The Decline of a Nation

 

Demagoguery destroys nations.

America.  Conceived under tyranny and borne by patriots fighting for freedom and liberty.

Its ideals – our ideals – ring through our founding documents.  Our Declaration of Independence boldly states that “all men are created equal, that they are endowed by their Creator with certain unalienable Rights, that among these are Life, Liberty and the pursuit of Happiness.”

The Constitution recognizes fundamental and natural liberties destined to remain ever untouched by the corruption of mischievous faction.  These rights, to be heralded above all, constrained government and set forth the vision of our nation: A state dedicated to the equal liberty of all its residents.

declaration of independence

To be sure, our nation has not always lived up to its ideals.  The tree of liberty has been occasionally watered with the blood of citizens fighting for righteousness and always with an eye towards expanding liberty, both within and outside our country.

But now our country finds itself in unchartered territory.  For once, the denigrating forces of demagoguery have consumed enough voters to find itself in the Oval Office.  This presents dual problems for the country.

First, Donald Trump’s gross incompetence and actions motivated solely by animus, whether at racial or religious minorities or those who dare criticize him, threaten the global order and the continued democratic traditions here at home.  His political career started by alleging incorrectly that the country’s first black president was born in Kenya, not the United States.

While campaigning for president, he called for a complete ban on Muslims entering the country; claimed that challenger Ted Cruz’s further had been involved in the JFK assassination plot (another lie); called for Hillary Clinton to be jailed; and continuously railed (incorrectly, again) that outside forces would collude to steal the election from him.

national enquirer cruz oswold
Trump pushed this obviously false story in hopes of hurting Ted Cruz’s presidential bid.

Now, as president, he’s wrongly furthered the notion that 3 to 5 million ballots had been cast illegally.  He called Russian interference into the 2016 election a “witch-hunt” and “hoax.”  His tweets and virulent diatribes against the media as well as other foundations of our democracy threaten long-standing democratic mores and encourage millions of voters to live in willing ignorance.

Secondly, and intimately related to the dangers Donald Trump himself poses, his core supporters fervently embrace and believe all that Trump says – and only what Trump says.  That endangers democracy as the only person who can reach and influence millions of Americans is Donald Trump, a man whose lies as president already near 1,000.

trump fake news
Not one Trump supporter can actually explain why CNN is “fake news.”

These supporters have, by and large, foregone the values that make America great.  They care little about the Constitution or the democratic norms that have long brought success to our grand experiment.  Fundamental freedoms and liberties mean little so long as their abrogation benefits Donald Trump.  Charlie Sykes best described the phenomena when he decried conservatism’s morphing into an ideology that abandoned principles to instead annoy liberals.

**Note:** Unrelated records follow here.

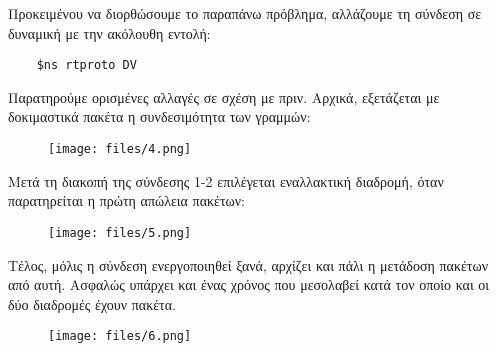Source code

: \documentclass[a4paper,9pt]{article}
\begin{document}
Προκειμένου να διορθώσουμε το παραπάνω πρόβλημα, αλλάζουμε τη σύνδεση σε
δυναμική με την ακόλουθη εντολή:
\begin{verbatim}
    $ns rtproto DV
\end{verbatim}

Παρατηρούμε ορισμένες αλλαγές σε σχέση με πριν. Αρχικά, εξετάζεται με
δοκιμαστικά πακέτα η συνδεσιμότητα των γραμμών:
\begin{figure}[H]
    \centering
    \texttt{[image: files/4.png]}
\end{figure}

Μετά τη διακοπή της σύνδεσης 1-2 επιλέγεται εναλλακτική διαδρομή, όταν
παρατηρείται η πρώτη απώλεια πακέτων:

\begin{figure}[H]
    \centering
    \texttt{[image: files/5.png]}
\end{figure}

Τέλος, μόλις η σύνδεση ενεργοποιηθεί ξανά, αρχίζει και πάλι η μετάδοση πακέτων
από αυτή. Ασφαλώς υπάρχει και ένας χρόνος που μεσολαβεί κατά τον οποίο και οι
δύο διαδρομές έχουν πακέτα.

\begin{figure}[H]
    \centering
    \texttt{[image: files/6.png]}
\end{figure}
\end{document}
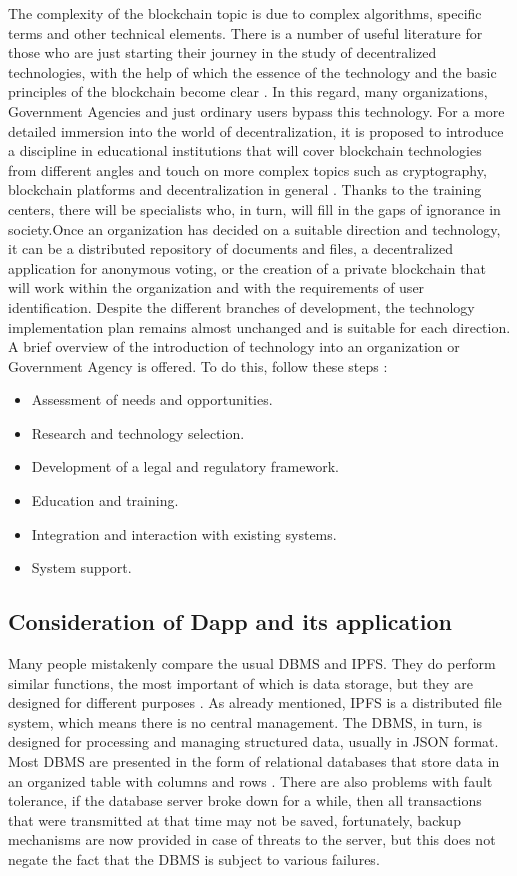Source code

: \documentclass[10pt,conference,a4paper]{IEEEtran_EDM}
\begin{document}
The complexity of the blockchain topic is due to complex algorithms, specific terms and other technical elements. There is a number of useful literature for those who are just starting their journey in the study of decentralized technologies, with the help of which the essence of the technology and the basic principles of the blockchain become clear \cite{Kube}. In this regard, many organizations, Government Agencies and just ordinary users bypass this technology. For a more detailed immersion into the world of decentralization, it is proposed to introduce a discipline in educational institutions that will cover blockchain technologies from different angles and touch on more complex topics such as cryptography, blockchain platforms and decentralization in general \cite{Bashir}. Thanks to the training centers, there will be specialists who, in turn, will fill in the gaps of ignorance in society.Once an organization has decided on a suitable direction and technology, it can be a distributed repository of documents and files, a decentralized application for anonymous voting, or the creation of a private blockchain that will work within the organization and with the requirements of user identification. Despite the different branches of development, the technology implementation plan remains almost unchanged and is suitable for each direction. A brief overview of the introduction of technology into an organization or Government Agency is offered. To do this, follow these steps \cite{Talapina}:
\begin{itemize}
    \item Assessment of needs and opportunities.
    \item Research and technology selection.
    \item Development of a legal and regulatory framework.
    \item Education and training.
    \item Integration and interaction with existing systems.
    \item System support.
\end{itemize}

\subsection{Consideration of Dapp and its application}

Many people mistakenly compare the usual DBMS and IPFS. They do perform similar functions, the most important of which is data storage, but they are designed for different purposes \cite{Ruan}. As already mentioned, IPFS is a distributed file system, which means there is no central management. The DBMS, in turn, is designed for processing and managing structured data, usually in JSON format. Most DBMS are presented in the form of relational databases that store data in an organized table with columns and rows \cite{Gillenson}. There are also problems with fault tolerance, if the database server broke down for a while, then all transactions that were transmitted at that time may not be saved, fortunately, backup mechanisms are now provided in case of threats to the server, but this does not negate the fact that the DBMS is subject to various failures. 
\end{document}
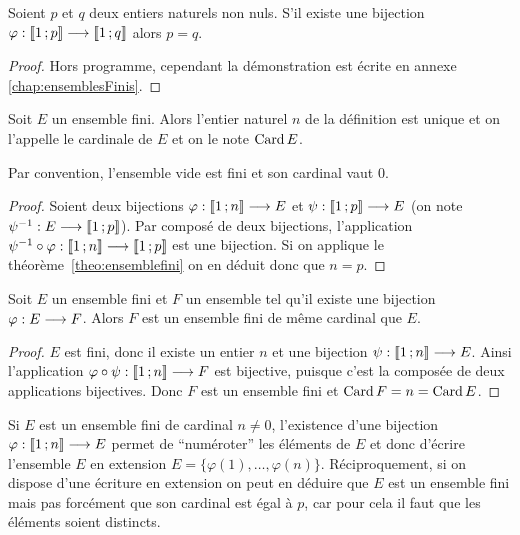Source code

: \begin{theo}
  \label{theo:ensemblefini}
  Soient \(p\) et \(q\) deux entiers naturels non nuls. S'il existe une 
  bijection 
  \(\varphi:\mathopen{\llbracket}1\mathclose{}\mathpunct{};p\mathclose{\rrbracket} \longrightarrow \mathopen{\llbracket}1\mathclose{}\mathpunct{};q\mathclose{\rrbracket}\) 
  alors \(p = q\).
\end{theo}

\begin{proof}
  Hors programme, cependant la démonstration est écrite en annexe~
  \ref{chap:ensemblesFinis}.
\end{proof}

\begin{prop}[Définition]
  Soit \(E\) un ensemble fini. Alors l'entier naturel \(n\) de la définition 
  est unique et on l'appelle le cardinale de \(E\) et on le note \(\operatorname{Card} E\).
\end{prop}

Par convention, l'ensemble vide est fini et son cardinal vaut \(0\).

\begin{proof}
  Soient deux bijections \(\varphi:\mathopen{\llbracket}1\mathclose{}\mathpunct{};n\mathclose{\rrbracket} \longrightarrow E\) et 
  \(\psi:\mathopen{\llbracket}1\mathclose{}\mathpunct{};p\mathclose{\rrbracket} \longrightarrow E\) (on note 
  \(\psi^{-1}:E \longrightarrow \mathopen{\llbracket}1\mathclose{}\mathpunct{};p\mathclose{\rrbracket}\)). Par composé de deux bijections, 
  l'application \(\psi^{-1}\circ 
  \varphi:\mathopen{\llbracket}1\mathclose{}\mathpunct{};n\mathclose{\rrbracket} \longrightarrow \mathopen{\llbracket}1\mathclose{}\mathpunct{};p\mathclose{\rrbracket}\) est une 
  bijection. Si on applique le théorème~\ref{theo:ensemblefini} on en déduit 
  donc que \(n = p\).
\end{proof}
\begin{prop}
  Soit \(E\) un ensemble fini et \(F\) un ensemble tel qu'il existe une 
  bijection \(\varphi:E \longrightarrow F\). Alors \(F\) est un ensemble fini de 
  même cardinal que \(E\).
\end{prop}
\begin{proof}
  \(E\) est fini, donc il existe un entier \(n\) et une bijection 
  \(\psi:\mathopen{\llbracket}1\mathclose{}\mathpunct{};n\mathclose{\rrbracket} \longrightarrow E\). Ainsi l'application 
  \(\varphi\circ\psi:\mathopen{\llbracket}1\mathclose{}\mathpunct{};n\mathclose{\rrbracket} \longrightarrow F\) est bijective, 
  puisque c'est la composée de deux applications bijectives. Donc \(F\) est un 
  ensemble fini et \(\operatorname{Card} F = n = \operatorname{Card} E\).
\end{proof}

Si \(E\) est un ensemble fini de cardinal \(n\neq 0\), l'existence d'une 
bijection \(\varphi:\mathopen{\llbracket}1\mathclose{}\mathpunct{};n\mathclose{\rrbracket} \longrightarrow E\) permet de 
``numéroter'' les éléments de \(E\) et donc d'écrire l'ensemble \(E\) en 
extension \(E = \{\varphi(1), \ldots, \varphi(n)\}\).
Réciproquement, si on dispose d'une écriture en extension on peut en déduire 
que \(E\) est un ensemble fini mais pas forcément que son cardinal est égal à 
\(p\), car pour cela il faut que les éléments soient distincts.

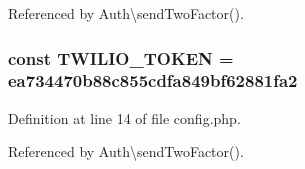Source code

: Referenced by Auth\textbackslash{}send\+Two\+Factor().

\hypertarget{config_8php_a0477d5c66524299f08cae7376eb7884c}{}
\subsubsection[{T\+W\+I\+L\+I\+O\+\_\+\+T\+O\+K\+E\+N}]{\setlength{\rightskip}{0pt plus 5cm}const T\+W\+I\+L\+I\+O\+\_\+\+T\+O\+K\+E\+N = \textquotesingle{}ea734470b88c855cdfa849bf62881fa2\textquotesingle{}}\label{config_8php_a0477d5c66524299f08cae7376eb7884c}


Definition at line 14 of file config.\+php.



Referenced by Auth\textbackslash{}send\+Two\+Factor().

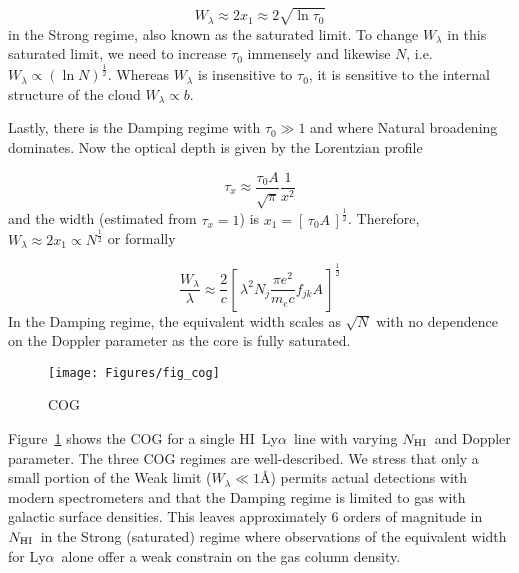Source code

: \documentclass[graybox]{svmult}
\newcommand{\HI}{H{\sc I}}
\def\lya{Ly$\alpha$}
\def\ohf{\frac{1}{2}}
\def\ltk{\left [ \,}
\def\rtk{\, \right  ] }
\newcommand{\mnhi}{N_{\rm HI}}
\newcommand{\nhi}{$\mnhi$}
\begin{document}
\begin{equation}
W_\lambda \approx 2 x_1 \approx 2 \sqrt{\ln \tau_0}
\label{eqn:EWstrong}
\end{equation}
in the Strong regime, also known as the saturated limit.
To change $W_\lambda$ in this saturated
limit, we need to increase $\tau_0$ immensely
and likewise $N$, i.e.\ $W_\lambda \propto (\ln N)^\ohf$.
Whereas $W_\lambda$ is insensitive to
$\tau_0$, it is sensitive to the internal structure of the cloud
$W_\lambda \propto b$.

Lastly, there is the Damping regime with $\tau_0 \gg 1$
and where Natural broadening dominates.
Now the optical depth is given by the Lorentzian profile

\begin{equation}
\tau_x \approx \frac{\tau_0 A}{\sqrt{\pi}} \frac{1}{x^2}
\end{equation}
and the width (estimated from $\tau_x = 1$) is
$x_1 = \ltk \tau_0 A \rtk^\ohf$.
Therefore, $W_\lambda \approx 2x_1 \propto N^\ohf$
or formally

\begin{equation}
\frac{W_\lambda}{\lambda} \approx \frac{2}{c} \ltk \lambda^2 N_j 
\frac{\pi e^2}{m_e c} f_{jk} A \rtk^\ohf
\end{equation}
In the Damping regime, the equivalent width scales
as $\sqrt{N}$ with no dependence on the Doppler parameter
as the core is fully saturated.

%
\begin{figure}[b]
\sidecaption
\texttt{[image: Figures/fig\_cog]}
%
%
\caption{COG
}
\label{fig:COG}       %
\end{figure}


Figure~\ref{fig:COG} shows the COG for a single
\HI\ \lya\ line with varying \nhi\ and Doppler parameter.
The three COG regimes are well-described.  We stress
that only a small portion of the Weak limit ($W_\lambda \ll 1$\AA)
permits actual detections with modern spectrometers
and that the Damping regime is limited to gas with
galactic surface densities.
This leaves approximately 6 orders of magnitude in 
\nhi\ in the Strong (saturated) regime where observations
of the equivalent width for
\lya\ alone offer a weak constrain on the gas column
density.
\end{document}
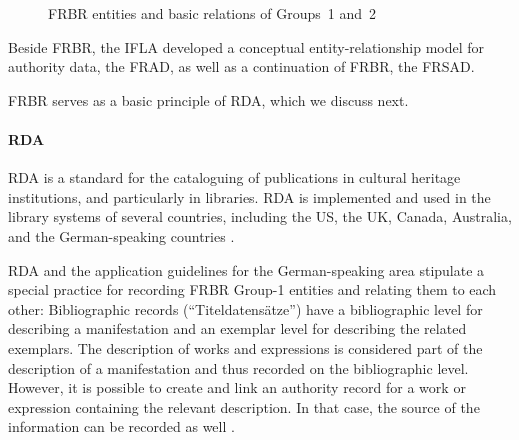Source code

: \begin{figure}[ht]
  
  \caption[FRBR entities and basic relations of Groups~1 and~2]{\gls{FRBR} entities and basic relations of Groups~1 and~2 \autocite[following][]{FRBRpic1,FRBRpic2}}
  \label{fig:FRBR}
\end{figure}

Beside FRBR, the \gls{IFLA} developed
a conceptual entity-relationship model for authority data,
the \gls{FRAD},
as well as a continuation of FRBR,
the \gls{FRSAD}.

FRBR serves as a basic principle of RDA, which we discuss next.

\paragraph{RDA}

\gls{RDA} is a standard for the cataloguing of publications
in cultural heritage institutions, and particularly in libraries.
RDA is implemented and used in the library systems of several countries, including
the US, the UK, Canada, Australia, and the German-speaking countries
\autocite{WikiDE_RDA}.

RDA and the application guidelines for the German-speaking area
stipulate a special practice for recording FRBR Group-1 entities and relating 
them to each other: Bibliographic records (\enquote{Titel\-daten\-sätze})
have a bibliographic level for describing a manifestation
and an exemplar level for describing the related exemplars. The description of works and expressions
is considered part of the description of a manifestation and thus recorded on the bibliographic level.
However, it is possible to create and link an authority record for a work or expression
containing the relevant description. In that case, the source of the information can be recorded as well
\autocite[cf.][§5.1]{Wiesenmueller2015}.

Trump supporters lust for, or seeming desire, authoritarianism led by Trump (who many proclaim to be the “God Emperor”).  Demagoguery’s potent appeal leave many inebriated from the violent, ignorant, and condescending rhetoric from a man whose cult of personality attracts the constitutionally and ideologically ignorant.  And to them, Trump can do no wrong and his actions need not be motivated by the pursuit of constitutionalism or constitutional rights.

Bizarre propaganda.
Bizarre propaganda.

Now, their fervent belief that press critical of Trump is at best “fake news” and at worst, as adviser Kellyanne Conway put it, “unpatriotic.”  That precludes them from learning about policy, truly judging Donald Trump’s character, and challenging their fanaticism.  Instead, they turn to the likes of Fox News, which has portrayed itself as a de facto state media outlet, often ignoring information or revelations that would hurt Trump while attacking liberals or Democrats in a (succeeding) effort to further tribalize political divisions.

This leaves the country with increased polarization driven not so much by ideology but by different sets of facts and different truths, as irrational and impossible as that may be.  It’s possible these voters cannot be reached by any outlet with integrity.  Would that extend to Democratic politicians or activists?  Probably.  Divisions, then, may be insurmountable.

Such a phenomenon, of course, is neither new nor confined to Trump supporters.  Factions motivated by demagoguery have arisen throughout American history.  Democracy has long been known to suffer from a demagoguery problem, but America has largely remained safe from such forces due to a fervent belief in natural rights and our Constitution – democratic mores, in the worlds of Alexis de Tocqueville.  But as mentioned above, those democratic mores seem to be disappearing, perhaps as collective memories of the horrors perpetuated by illiberal and autocratic regimes fades.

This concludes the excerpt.